═════ RECORDS PROVIDED
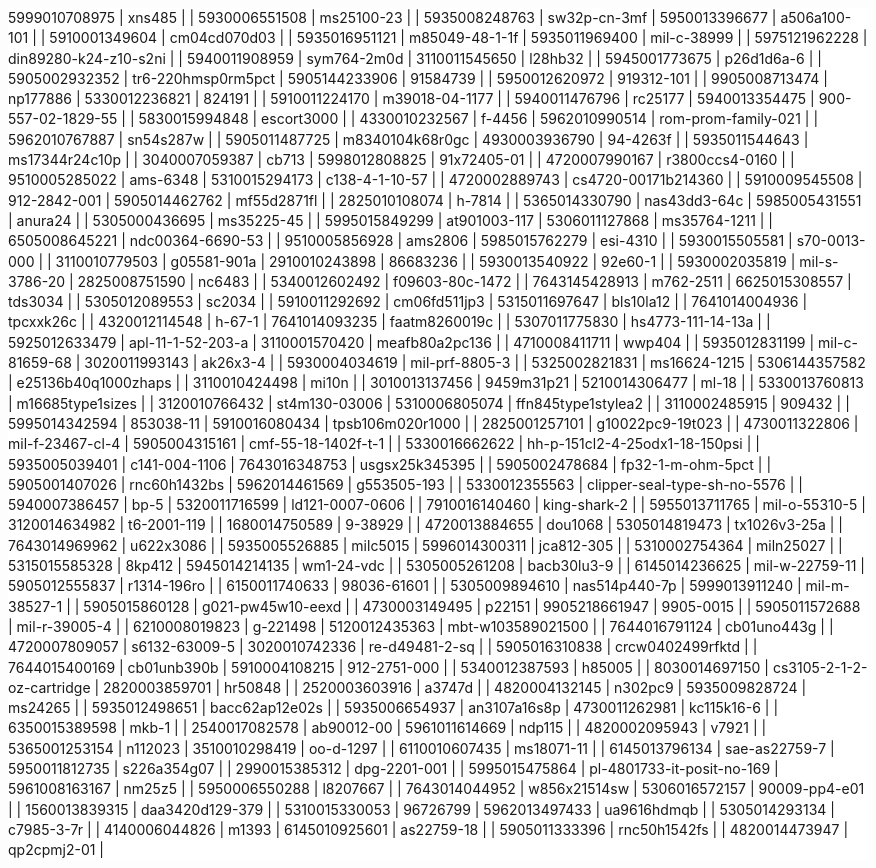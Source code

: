 5999010708975 | xns485 |  | 5930006551508 | ms25100-23 |  | 5935008248763 | sw32p-cn-3mf | 
5950013396677 | a506a100-101 |  | 5910001349604 | cm04cd070d03 |  | 5935016951121 | m85049-48-1-1f | 
5935011969400 | mil-c-38999 |  | 5975121962228 | din89280-k24-z10-s2ni |  | 5940011908959 | sym764-2m0d | 
3110011545650 | l28hb32 |  | 5945001773675 | p26d1d6a-6 |  | 5905002932352 | tr6-220hmsp0rm5pct | 
5905144233906 | 91584739 |  | 5950012620972 | 919312-101 |  | 9905008713474 | np177886 | 
5330012236821 | 824191 |  | 5910011224170 | m39018-04-1177 |  | 5940011476796 | rc25177 | 
5940013354475 | 900-557-02-1829-55 |  | 5830015994848 | escort3000 |  | 4330010232567 | f-4456 | 
5962010990514 | rom-prom-family-021 |  | 5962010767887 | sn54s287w |  | 5905011487725 | m8340104k68r0gc | 
4930003936790 | 94-4263f |  | 5935011544643 | ms17344r24c10p |  | 3040007059387 | cb713 | 
5998012808825 | 91x72405-01 |  | 4720007990167 | r3800ccs4-0160 |  | 9510005285022 | ams-6348 | 
5310015294173 | c138-4-1-10-57 |  | 4720002889743 | cs4720-00171b214360 |  | 5910009545508 | 912-2842-001 | 
5905014462762 | mf55d2871fl |  | 2825010108074 | h-7814 |  | 5365014330790 | nas43dd3-64c | 
5985005431551 | anura24 |  | 5305000436695 | ms35225-45 |  | 5995015849299 | at901003-117 | 
5306011127868 | ms35764-1211 |  | 6505008645221 | ndc00364-6690-53 |  | 9510005856928 | ams2806 | 
5985015762279 | esi-4310 |  | 5930015505581 | s70-0013-000 |  | 3110010779503 | g05581-901a | 
2910010243898 | 86683236 |  | 5930013540922 | 92e60-1 |  | 5930002035819 | mil-s-3786-20 | 
2825008751590 | nc6483 |  | 5340012602492 | f09603-80c-1472 |  | 7643145428913 | m762-2511 | 
6625015308557 | tds3034 |  | 5305012089553 | sc2034 |  | 5910011292692 | cm06fd511jp3 | 
5315011697647 | bls10la12 |  | 7641014004936 | tpcxxk26c |  | 4320012114548 | h-67-1 | 
7641014093235 | faatm8260019c |  | 5307011775830 | hs4773-111-14-13a |  | 5925012633479 | apl-11-1-52-203-a | 
3110001570420 | meafb80a2pc136 |  | 4710008411711 | wwp404 |  | 5935012831199 | mil-c-81659-68 | 
3020011993143 | ak26x3-4 |  | 5930004034619 | mil-prf-8805-3 |  | 5325002821831 | ms16624-1215 | 
5306144357582 | e25136b40q1000zhaps |  | 3110010424498 | mi10n |  | 3010013137456 | 9459m31p21 | 
5210014306477 | ml-18 |  | 5330013760813 | m16685type1sizes |  | 3120010766432 | st4m130-03006 | 
5310006805074 | ffn845type1stylea2 |  | 3110002485915 | 909432 |  | 5995014342594 | 853038-11 | 
5910016080434 | tpsb106m020r1000 |  | 2825001257101 | g10022pc9-19t023 |  | 4730011322806 | mil-f-23467-cl-4 | 
5905004315161 | cmf-55-18-1402f-t-1 |  | 5330016662622 | hh-p-151cl2-4-25odx1-18-150psi |  | 5935005039401 | c141-004-1106 | 
7643016348753 | usgsx25k345395 |  | 5905002478684 | fp32-1-m-ohm-5pct |  | 5905001407026 | rnc60h1432bs | 
5962014461569 | g553505-193 |  | 5330012355563 | clipper-seal-type-sh-no-5576 |  | 5940007386457 | bp-5 | 
5320011716599 | ld121-0007-0606 |  | 7910016140460 | king-shark-2 |  | 5955013711765 | mil-o-55310-5 | 
3120014634982 | t6-2001-119 |  | 1680014750589 | 9-38929 |  | 4720013884655 | dou1068 | 
5305014819473 | tx1026v3-25a |  | 7643014969962 | u622x3086 |  | 5935005526885 | milc5015 | 
5996014300311 | jca812-305 |  | 5310002754364 | miln25027 |  | 5315015585328 | 8kp412 | 
5945014214135 | wm1-24-vdc |  | 5305005261208 | bacb30lu3-9 |  | 6145014236625 | mil-w-22759-11 | 
5905012555837 | r1314-196ro |  | 6150011740633 | 98036-61601 |  | 5305009894610 | nas514p440-7p | 
5999013911240 | mil-m-38527-1 |  | 5905015860128 | g021-pw45w10-eexd |  | 4730003149495 | p22151 | 
9905218661947 | 9905-0015 |  | 5905011572688 | mil-r-39005-4 |  | 6210008019823 | g-221498 | 
5120012435363 | mbt-w103589021500 |  | 7644016791124 | cb01uno443g |  | 4720007809057 | s6132-63009-5 | 
3020010742336 | re-d49481-2-sq |  | 5905016310838 | crcw0402499rfktd |  | 7644015400169 | cb01unb390b | 
5910004108215 | 912-2751-000 |  | 5340012387593 | h85005 |  | 8030014697150 | cs3105-2-1-2-oz-cartridge | 
2820003859701 | hr50848 |  | 2520003603916 | a3747d |  | 4820004132145 | n302pc9 | 
5935009828724 | ms24265 |  | 5935012498651 | bacc62ap12e02s |  | 5935006654937 | an3107a16s8p | 
4730011262981 | kc115k16-6 |  | 6350015389598 | mkb-1 |  | 2540017082578 | ab90012-00 | 
5961011614669 | ndp115 |  | 4820002095943 | v7921 |  | 5365001253154 | n112023 | 
3510010298419 | oo-d-1297 |  | 6110010607435 | ms18071-11 |  | 6145013796134 | sae-as22759-7 | 
5950011812735 | s226a354g07 |  | 2990015385312 | dpg-2201-001 |  | 5995015475864 | pl-4801733-it-posit-no-169 | 
5961008163167 | nm25z5 |  | 5950006550288 | l8207667 |  | 7643014044952 | w856x21514sw | 
5306016572157 | 90009-pp4-e01 |  | 1560013839315 | daa3420d129-379 |  | 5310015330053 | 96726799 | 
5962013497433 | ua9616hdmqb |  | 5305014293134 | c7985-3-7r |  | 4140006044826 | m1393 | 
6145010925601 | as22759-18 |  | 5905011333396 | rnc50h1542fs |  | 4820014473947 | qp2cpmj2-01 |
══════════
> TASK DETAILS
Above are the records; copy exactly the lines from the line with "5910004108215 | 912-2751-000" through the line with "4730011262981 | kc115k16-6", both included.

> RESPONSE TO THE TASK
5910004108215 | 912-2751-000 |  | 5340012387593 | h85005 |  | 8030014697150 | cs3105-2-1-2-oz-cartridge | 
2820003859701 | hr50848 |  | 2520003603916 | a3747d |  | 4820004132145 | n302pc9 | 
5935009828724 | ms24265 |  | 5935012498651 | bacc62ap12e02s |  | 5935006654937 | an3107a16s8p | 
4730011262981 | kc115k16-6 |  | 6350015389598 | mkb-1 |  | 2540017082578 | ab90012-00 | 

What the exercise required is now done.